Copes Corn and Shrimp Chowder on January 31, a fitting adieu to National Soup Month. As promised in a previous post, I made this and am reporting the results. It was goooooood.
It is essential to use Cope's Sweet Corn--this dried corn is thought to be a Native American product, originally developed so corn could be stored throughout the year. Cope's Corn is also popular in Pennsylvania Dutch cooking. Pop into Pennsylvania General Store in Reading Terminal to stock up. You'll be hooked; the creamed corn and corn casseroles that feature this ingredient are heavenly. But I digress. Back to the chowder.
I am not as notorious as Claire about tinkering with recipes, especially virgin ones, but in this case, I did some tweaking. The original version as suggested by Gourmet is here. My slightly altered (mushroom-free, unpureed, simpler) version is below. You be the judge.
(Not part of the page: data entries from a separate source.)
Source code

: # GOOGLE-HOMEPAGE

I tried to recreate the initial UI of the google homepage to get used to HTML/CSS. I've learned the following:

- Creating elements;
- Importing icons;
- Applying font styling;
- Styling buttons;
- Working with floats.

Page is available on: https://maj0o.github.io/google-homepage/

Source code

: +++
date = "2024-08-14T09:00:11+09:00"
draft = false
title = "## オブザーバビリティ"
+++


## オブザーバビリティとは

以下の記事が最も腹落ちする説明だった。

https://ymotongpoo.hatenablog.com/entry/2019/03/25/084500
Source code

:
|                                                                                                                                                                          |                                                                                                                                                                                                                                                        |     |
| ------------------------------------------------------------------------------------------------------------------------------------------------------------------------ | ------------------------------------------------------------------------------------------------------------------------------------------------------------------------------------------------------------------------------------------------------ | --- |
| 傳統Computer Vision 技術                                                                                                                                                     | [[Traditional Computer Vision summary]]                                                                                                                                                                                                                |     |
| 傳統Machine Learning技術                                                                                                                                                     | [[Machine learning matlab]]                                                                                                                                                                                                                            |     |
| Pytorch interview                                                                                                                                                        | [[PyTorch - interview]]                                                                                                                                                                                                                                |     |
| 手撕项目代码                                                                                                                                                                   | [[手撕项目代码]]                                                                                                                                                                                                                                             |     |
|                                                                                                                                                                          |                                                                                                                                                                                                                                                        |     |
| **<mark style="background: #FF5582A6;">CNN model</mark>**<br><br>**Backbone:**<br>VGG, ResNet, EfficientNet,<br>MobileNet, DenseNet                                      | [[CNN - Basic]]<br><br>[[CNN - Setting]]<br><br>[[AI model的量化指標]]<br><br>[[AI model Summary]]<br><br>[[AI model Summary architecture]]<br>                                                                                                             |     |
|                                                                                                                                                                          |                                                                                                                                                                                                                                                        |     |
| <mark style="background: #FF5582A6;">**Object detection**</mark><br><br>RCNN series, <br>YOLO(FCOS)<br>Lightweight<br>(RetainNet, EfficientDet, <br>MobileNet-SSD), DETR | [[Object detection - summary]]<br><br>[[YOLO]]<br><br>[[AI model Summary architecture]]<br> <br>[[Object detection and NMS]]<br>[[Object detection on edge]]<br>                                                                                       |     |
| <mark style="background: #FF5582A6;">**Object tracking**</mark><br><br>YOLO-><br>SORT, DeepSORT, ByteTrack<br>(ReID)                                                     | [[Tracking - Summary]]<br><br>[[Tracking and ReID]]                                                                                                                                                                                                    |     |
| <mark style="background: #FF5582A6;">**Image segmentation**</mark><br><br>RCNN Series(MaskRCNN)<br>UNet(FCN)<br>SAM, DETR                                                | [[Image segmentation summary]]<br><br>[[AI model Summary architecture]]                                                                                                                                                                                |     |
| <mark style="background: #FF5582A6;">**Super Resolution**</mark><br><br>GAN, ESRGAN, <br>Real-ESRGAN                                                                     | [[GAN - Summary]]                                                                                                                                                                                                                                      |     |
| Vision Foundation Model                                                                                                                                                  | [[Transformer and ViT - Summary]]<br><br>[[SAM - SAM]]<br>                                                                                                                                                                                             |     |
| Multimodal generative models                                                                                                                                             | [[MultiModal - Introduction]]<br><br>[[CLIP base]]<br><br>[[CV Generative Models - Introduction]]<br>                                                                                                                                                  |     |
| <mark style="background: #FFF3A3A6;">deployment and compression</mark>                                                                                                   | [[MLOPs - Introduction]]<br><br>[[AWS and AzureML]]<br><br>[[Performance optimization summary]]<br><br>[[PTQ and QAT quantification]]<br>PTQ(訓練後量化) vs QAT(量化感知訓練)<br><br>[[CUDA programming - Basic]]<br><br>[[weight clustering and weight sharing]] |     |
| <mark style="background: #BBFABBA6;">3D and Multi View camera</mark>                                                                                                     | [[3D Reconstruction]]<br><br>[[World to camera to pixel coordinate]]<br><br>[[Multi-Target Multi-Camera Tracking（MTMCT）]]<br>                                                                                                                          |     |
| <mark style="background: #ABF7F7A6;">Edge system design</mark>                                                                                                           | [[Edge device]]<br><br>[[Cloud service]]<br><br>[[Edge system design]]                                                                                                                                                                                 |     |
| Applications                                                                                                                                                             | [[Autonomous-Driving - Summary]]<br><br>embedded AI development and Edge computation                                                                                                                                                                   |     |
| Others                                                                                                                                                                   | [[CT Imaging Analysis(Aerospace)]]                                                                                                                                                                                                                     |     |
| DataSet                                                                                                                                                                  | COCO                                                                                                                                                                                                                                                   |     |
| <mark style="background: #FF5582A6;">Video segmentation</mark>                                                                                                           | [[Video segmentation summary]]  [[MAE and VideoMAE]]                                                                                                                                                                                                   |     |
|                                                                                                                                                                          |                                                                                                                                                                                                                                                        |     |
Cope's Corn and Shrimp Chowder
1/2 cup chopped onion
1/4 cup choped parsley
1 7 oz package Cope's corn
3 TBSP butter
1 cup heavy cream
6 cups chicken stock
1/4 tsp dried thyme
1/2 tsp salt
1/4 tsp pepper
3/4 lb medium shrimp, tails removed, shelled, deveined and cut in 1/2
Sriracha or your favorite hot sauce
Saute onion and parsley in butter til softened. Add corn, cream, stock, and seasonings. Bring to boil, then immediately lower and simmer for 45 minutes til corn is completely soft. Add shrimp and simmer til just cooked through about 8 minutes. Douse with a few drops of Sriracha if desired.